▶ _GIVEN ENTRIES_:
*** Begin section ***

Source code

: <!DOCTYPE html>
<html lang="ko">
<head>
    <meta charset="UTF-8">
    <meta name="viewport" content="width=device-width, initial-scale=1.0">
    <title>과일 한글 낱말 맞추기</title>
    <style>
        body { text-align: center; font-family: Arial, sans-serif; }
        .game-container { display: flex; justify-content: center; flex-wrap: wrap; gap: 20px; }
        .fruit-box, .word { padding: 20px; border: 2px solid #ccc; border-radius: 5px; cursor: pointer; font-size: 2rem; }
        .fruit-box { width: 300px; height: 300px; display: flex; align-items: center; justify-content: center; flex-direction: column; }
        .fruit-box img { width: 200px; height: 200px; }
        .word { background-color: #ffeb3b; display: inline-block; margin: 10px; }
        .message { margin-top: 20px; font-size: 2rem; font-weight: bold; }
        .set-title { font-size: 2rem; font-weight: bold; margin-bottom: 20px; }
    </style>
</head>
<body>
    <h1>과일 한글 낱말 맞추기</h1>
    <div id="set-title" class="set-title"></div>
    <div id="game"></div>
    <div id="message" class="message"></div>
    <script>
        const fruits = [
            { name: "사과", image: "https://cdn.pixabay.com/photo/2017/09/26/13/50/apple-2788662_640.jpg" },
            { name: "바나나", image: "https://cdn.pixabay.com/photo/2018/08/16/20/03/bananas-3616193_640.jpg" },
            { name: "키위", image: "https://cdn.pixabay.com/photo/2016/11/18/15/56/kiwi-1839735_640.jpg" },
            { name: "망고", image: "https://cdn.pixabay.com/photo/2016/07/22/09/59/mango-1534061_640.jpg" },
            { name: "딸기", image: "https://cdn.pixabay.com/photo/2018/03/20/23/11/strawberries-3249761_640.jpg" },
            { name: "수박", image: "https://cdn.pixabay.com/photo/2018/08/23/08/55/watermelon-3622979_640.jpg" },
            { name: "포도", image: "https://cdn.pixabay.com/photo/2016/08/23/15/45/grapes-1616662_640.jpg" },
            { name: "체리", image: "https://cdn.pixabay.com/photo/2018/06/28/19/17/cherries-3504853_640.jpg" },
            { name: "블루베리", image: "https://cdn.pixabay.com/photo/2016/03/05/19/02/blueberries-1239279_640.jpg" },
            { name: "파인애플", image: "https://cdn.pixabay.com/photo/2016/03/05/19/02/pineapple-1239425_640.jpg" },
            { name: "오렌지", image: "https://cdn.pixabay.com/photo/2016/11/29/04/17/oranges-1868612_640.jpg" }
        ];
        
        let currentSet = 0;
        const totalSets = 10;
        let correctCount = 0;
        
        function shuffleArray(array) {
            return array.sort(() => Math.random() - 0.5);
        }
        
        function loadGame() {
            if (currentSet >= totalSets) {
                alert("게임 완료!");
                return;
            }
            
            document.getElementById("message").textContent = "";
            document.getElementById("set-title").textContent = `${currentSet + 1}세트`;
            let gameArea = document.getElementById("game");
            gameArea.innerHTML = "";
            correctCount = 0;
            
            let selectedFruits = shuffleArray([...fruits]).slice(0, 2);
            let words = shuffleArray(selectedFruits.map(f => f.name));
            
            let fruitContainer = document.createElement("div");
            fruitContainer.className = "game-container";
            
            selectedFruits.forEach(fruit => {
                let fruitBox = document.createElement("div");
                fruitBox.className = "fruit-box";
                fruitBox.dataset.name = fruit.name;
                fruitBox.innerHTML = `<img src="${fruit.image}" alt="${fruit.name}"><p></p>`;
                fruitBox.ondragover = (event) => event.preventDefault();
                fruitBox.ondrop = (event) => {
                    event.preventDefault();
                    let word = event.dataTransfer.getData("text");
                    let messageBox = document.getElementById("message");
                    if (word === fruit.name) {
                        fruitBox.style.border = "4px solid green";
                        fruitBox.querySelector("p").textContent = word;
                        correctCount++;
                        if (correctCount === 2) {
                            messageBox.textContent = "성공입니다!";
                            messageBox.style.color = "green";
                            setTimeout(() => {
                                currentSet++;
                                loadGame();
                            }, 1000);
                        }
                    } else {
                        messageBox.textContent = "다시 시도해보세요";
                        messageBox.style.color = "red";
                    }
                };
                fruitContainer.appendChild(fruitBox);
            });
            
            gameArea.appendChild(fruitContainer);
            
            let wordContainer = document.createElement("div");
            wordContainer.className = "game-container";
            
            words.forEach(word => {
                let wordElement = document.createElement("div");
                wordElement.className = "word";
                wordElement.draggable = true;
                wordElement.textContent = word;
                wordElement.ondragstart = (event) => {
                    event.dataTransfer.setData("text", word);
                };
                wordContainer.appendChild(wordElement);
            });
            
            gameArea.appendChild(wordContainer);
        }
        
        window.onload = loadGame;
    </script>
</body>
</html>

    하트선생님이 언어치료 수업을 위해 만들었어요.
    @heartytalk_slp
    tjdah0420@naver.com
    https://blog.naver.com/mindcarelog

*** End section ***

Of all the lines in the entries, count those with the string "justify", and report only that number.

2